His latest release, Hold Out is lighter then his previous tracks as it unpacks a night out on the town of basic escapism which he sees right through in the philosophical observational lense we’ve known him to have.
Catchy riffs and mellow vocals charge this track reminding us of Arctic Monkeys and Kasabian. It’s a nice change from the reproduced styles / artists currently on the charts that are often just repackaged.
“We nearly released Hold Out as a single a while back. It used to be a staple in our live set when the band first got together, and I’ve always been really fond of it. It’s about going out on the lash back home which was really just a form of escape. This is going to be the last tune we put out there of the Hypersonic Missiles era. I hope you like it as much as I do.”
Whilst Hold Out doesn’t signal the start of a second album campaign, it acts as another fine statement of intent for Fender, who had already mapped out the skeletal frame of a second album before his number 1 selling debut was released last year. His rapid rise due to his unique storytelling and subject matter covered in his music.

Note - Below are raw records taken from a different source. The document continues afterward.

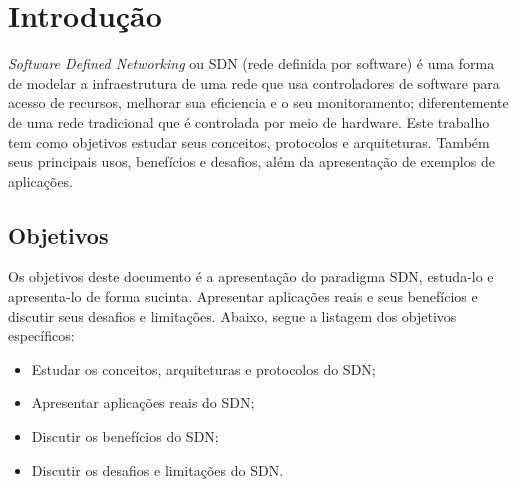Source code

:\chapter{Introdução}
\label{cap:intro}

\textit{Software Defined Networking} ou SDN (rede definida por software) é uma forma de modelar a infraestrutura de uma rede que usa
controladores de software para acesso de recursos, melhorar sua eficiencia e o seu monitoramento; diferentemente de uma rede
tradicional que é controlada por meio de hardware. Este trabalho tem como objetivos estudar seus conceitos, protocolos e
arquiteturas. Também seus principais usos, benefícios e desafios, além da apresentação de exemplos de aplicações.

\section{Objetivos}
\label{sec:objetivos}

Os objetivos deste documento é a apresentação do paradigma SDN, estuda-lo e apresenta-lo de forma sucinta. Apresentar
aplicações reais e seus benefícios e discutir seus desafios e limitações. Abaixo, segue a listagem dos objetivos específicos:

\begin{itemize}
    \item Estudar os conceitos, arquiteturas e protocolos do SDN;
    \item Apresentar aplicações reais do SDN;
    \item Discutir os benefícios do SDN;
    \item Discutir os desafios e limitações do SDN.
\end{itemize}
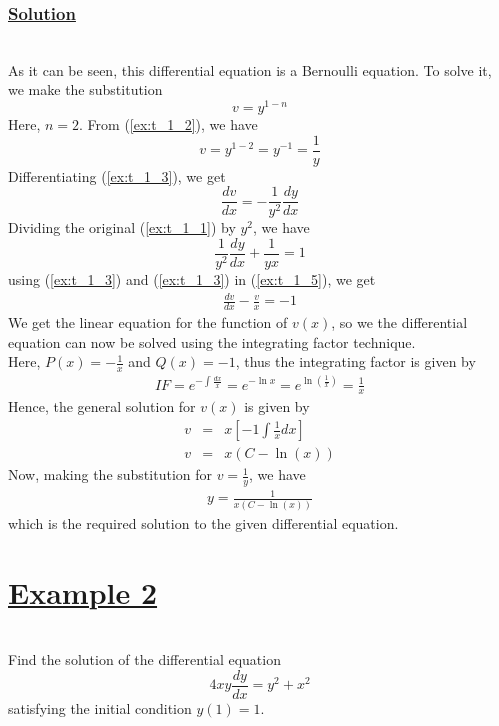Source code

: \documentclass[11pt]{report}
\newcommand{\ubt}[1]{\textbf{\underline{#1}}}
\newcommand{\sps}{\\[0.2cm]}
\newcommand{\spn}[1]{\\[#1cm]}
\newcommand{\refn}[1]{(\ref{#1})}
\newcommand{\example}[1]{\section*{\ubt{Example #1}}{~}\spn{-1}}
\newcommand{\solution}{\subsubsection{\ubt{Solution}}{~}\spn{-1}}
\begin{document}
	\solution
	As it can be seen, this differential equation is a Bernoulli equation. To solve it, we make the substitution
	\begin{equation}
		v = y^{1-n}\tag{2}\label{ex:t_1_2}
	\end{equation}
	Here, $n=2$. From \refn{ex:t_1_2}, we have
	\begin{equation}
		v = y^{1-2} = y^{-1}= \frac{1}{y}\tag{3}\label{ex:t_1_3}
	\end{equation}
	Differentiating \refn{ex:t_1_3}, we get
	\begin{equation}
		\frac{dv}{dx} = -\frac{1}{y^2}\frac{dy}{dx}\tag{4}\label{ex:t_1_4}
	\end{equation}
	Dividing the original \refn{ex:t_1_1} by $y^2$, we have
	\begin{equation}
		\frac{1}{y^2}\frac{dy}{dx} + \frac{1}{yx} = 1\tag{5}\label{ex:t_1_5}
	\end{equation}
	using \refn{ex:t_1_3} and \refn{ex:t_1_3} in \refn{ex:t_1_5}, we get
	\begin{gather*}
		\frac{dv}{dx} - \frac{v}{x} = -1
	\end{gather*}
	We get the linear equation for the function of $v(x)$, so we the differential equation can now be solved using the integrating factor technique.\sps
	Here, $P(x) = -\frac{1}{x}$ and $Q(x)=-1$, thus the integrating factor is given by
	\begin{eqnarray*}
		IF = e^{-\int\frac{dx}{x}} = e^{-\ln x} = e^{\ln(\frac{1}{x})} = \frac{1}{x}
	\end{eqnarray*}
	Hence, the general solution for $v(x)$ is given by
	\begin{eqnarray*}
		v &=& x\left[-1\int\frac{1}{x}dx\right]\sps
		v &=& x(C-\ln(x))
	\end{eqnarray*}
	Now, making the substitution for $v = \frac{1}{y}$, we have
	\begin{eqnarray*}
		y = \frac{1}{x(C-\ln(x))}
	\end{eqnarray*}
	which is the required solution to the given differential equation.

	\example{2}
	Find the solution of the differential equation
	\begin{equation}
		4xy\frac{dy}{dx} = y^2 + x^2\tag{1}\label{ex:t_2_1}
	\end{equation}
	satisfying the initial condition $y(1)=1$.
\end{document}
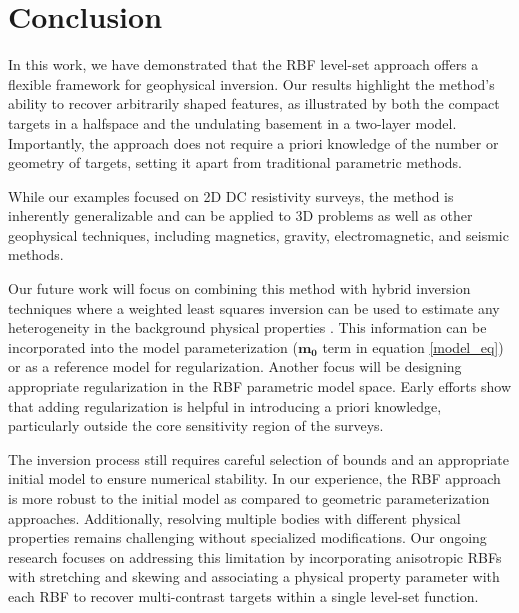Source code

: \documentclass{segabs}
\begin{document}
\vspace{-0.45cm}
\section{Conclusion}
\vspace{-0.25cm}

In this work, we have demonstrated that the RBF level-set approach offers a flexible framework for geophysical inversion. Our results highlight the method’s ability to recover arbitrarily shaped features, as illustrated by both the compact targets in a halfspace and the undulating basement in a two-layer model. Importantly, the approach does not require a priori knowledge of the number or geometry of targets, setting it apart from traditional parametric methods. 

While our examples focused on 2D DC resistivity surveys, the method is inherently generalizable and can be applied to 3D problems as well as other geophysical techniques, including magnetics, gravity, electromagnetic, and seismic methods.

Our future work will focus on combining this method with hybrid inversion techniques where a weighted least squares inversion can be used to estimate any heterogeneity in the background physical properties \citep{belliveau_parametric_2023}. This information can be incorporated into the model parameterization ($\mathbf{m_0}$ term in equation \ref{model_eq}) or as a reference model for regularization. Another focus will be designing appropriate regularization in the RBF parametric model space. Early efforts show that adding regularization is helpful in introducing a priori knowledge, particularly outside the core sensitivity region of the surveys. 

The inversion process still requires careful selection of bounds and an appropriate initial model to ensure numerical stability. In our experience, the RBF approach is more robust to the initial model as compared to geometric parameterization approaches. Additionally, resolving multiple bodies with different physical properties remains challenging without specialized modifications. Our ongoing research focuses on addressing this limitation by incorporating anisotropic RBFs with stretching and skewing \citep{ozsar_parametric_2025} and associating a physical property parameter with each RBF to recover multi-contrast targets within a single level-set function.

\onecolumn


\end{document}
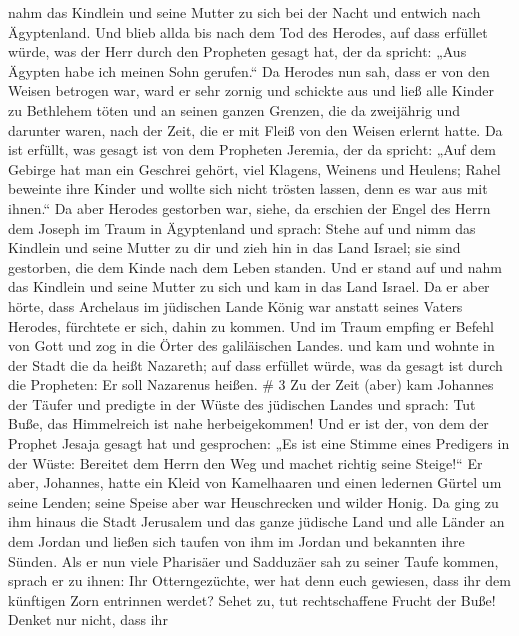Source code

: nahm das Kindlein und seine Mutter zu sich bei der Nacht und entwich
nach Ägyptenland.  Und blieb allda bis nach dem Tod des
Herodes, auf dass erfüllet würde, was der Herr durch den Propheten
gesagt hat, der da spricht: „Aus Ägypten habe ich meinen Sohn gerufen.``
 Da Herodes nun sah, dass er von den Weisen betrogen war,
ward er sehr zornig und schickte aus und ließ alle Kinder zu Bethlehem
töten und an seinen ganzen Grenzen, die da zweijährig und darunter
waren, nach der Zeit, die er mit Fleiß von den Weisen erlernt hatte.
 Da ist erfüllt, was gesagt ist von dem Propheten Jeremia,
der da spricht:  „Auf dem Gebirge hat man ein Geschrei
gehört, viel Klagens, Weinens und Heulens; Rahel beweinte ihre Kinder
und wollte sich nicht trösten lassen, denn es war aus mit ihnen.``
 Da aber Herodes gestorben war, siehe, da erschien der
Engel des Herrn dem Joseph im Traum in Ägyptenland  und
sprach: Stehe auf und nimm das Kindlein und seine Mutter zu dir und zieh
hin in das Land Israel; sie sind gestorben, die dem Kinde nach dem Leben
standen.  Und er stand auf und nahm das Kindlein und seine
Mutter zu sich und kam in das Land Israel.  Da er aber
hörte, dass Archelaus im jüdischen Lande König war anstatt seines Vaters
Herodes, fürchtete er sich, dahin zu kommen. Und im Traum empfing er
Befehl von Gott und zog in die Örter des galiläischen Landes.
 und kam und wohnte in der Stadt die da heißt Nazareth; auf
dass erfüllet würde, was da gesagt ist durch die Propheten: Er soll
Nazarenus heißen. \# 3  Zu der Zeit (aber) kam Johannes der
Täufer und predigte in der Wüste des jüdischen Landes  und
sprach: Tut Buße, das Himmelreich ist nahe herbeigekommen! 
Und er ist der, von dem der Prophet Jesaja gesagt hat und gesprochen:
„Es ist eine Stimme eines Predigers in der Wüste: Bereitet dem Herrn den
Weg und machet richtig seine Steige!{}``  Er aber, Johannes,
hatte ein Kleid von Kamelhaaren und einen ledernen Gürtel um seine
Lenden; seine Speise aber war Heuschrecken und wilder Honig.
 Da ging zu ihm hinaus die Stadt Jerusalem und das ganze
jüdische Land und alle Länder an dem Jordan  und ließen sich
taufen von ihm im Jordan und bekannten ihre Sünden.  Als er
nun viele Pharisäer und Sadduzäer sah zu seiner Taufe kommen, sprach er
zu ihnen: Ihr Otterngezüchte, wer hat denn euch gewiesen, dass ihr dem
künftigen Zorn entrinnen werdet?  Sehet zu, tut
rechtschaffene Frucht der Buße!  Denket nur nicht, dass ihr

From White Privilege speaking to the younger generation when it comes to Brexit and mental health awareness in Dead Boys, he brings messages that break the mould in his genre.
Hypersonic Missiles was released to widespread acclaim, declared as a new British artist with an innate ear for melody and a sharp way with his words that reflected street-level observations with global ambition. It’s often rare for an acclaimed record to return solid sales too, but Hypersonic Missiles debuted at number 1 and has since sold in excess of 100,000 copies. An important, noteworthy release for 2019.
2020 commences similarly to 2019, with Sam preparing for the BRIT Awards later this month. He follows last year’s Critics’ Choice Award with a nomination this year for Best New Artist. That’s preceded by the return of the NME Awards, where Sam finds himself similarly jousting for the Best New British Act category and the Best New Act In The World too.
For an otherwise celebratory year, an unfortunate and frustrating bout of ill health pushed back a handful of sold-out UK live dates late last year, with the rescheduled shows now fixed, including two nights of the four at Newcastle’s O2 Academy. The remaining night at Brixton Academy now lands after his Spring tour and his sold out shows at Alexandra Palace.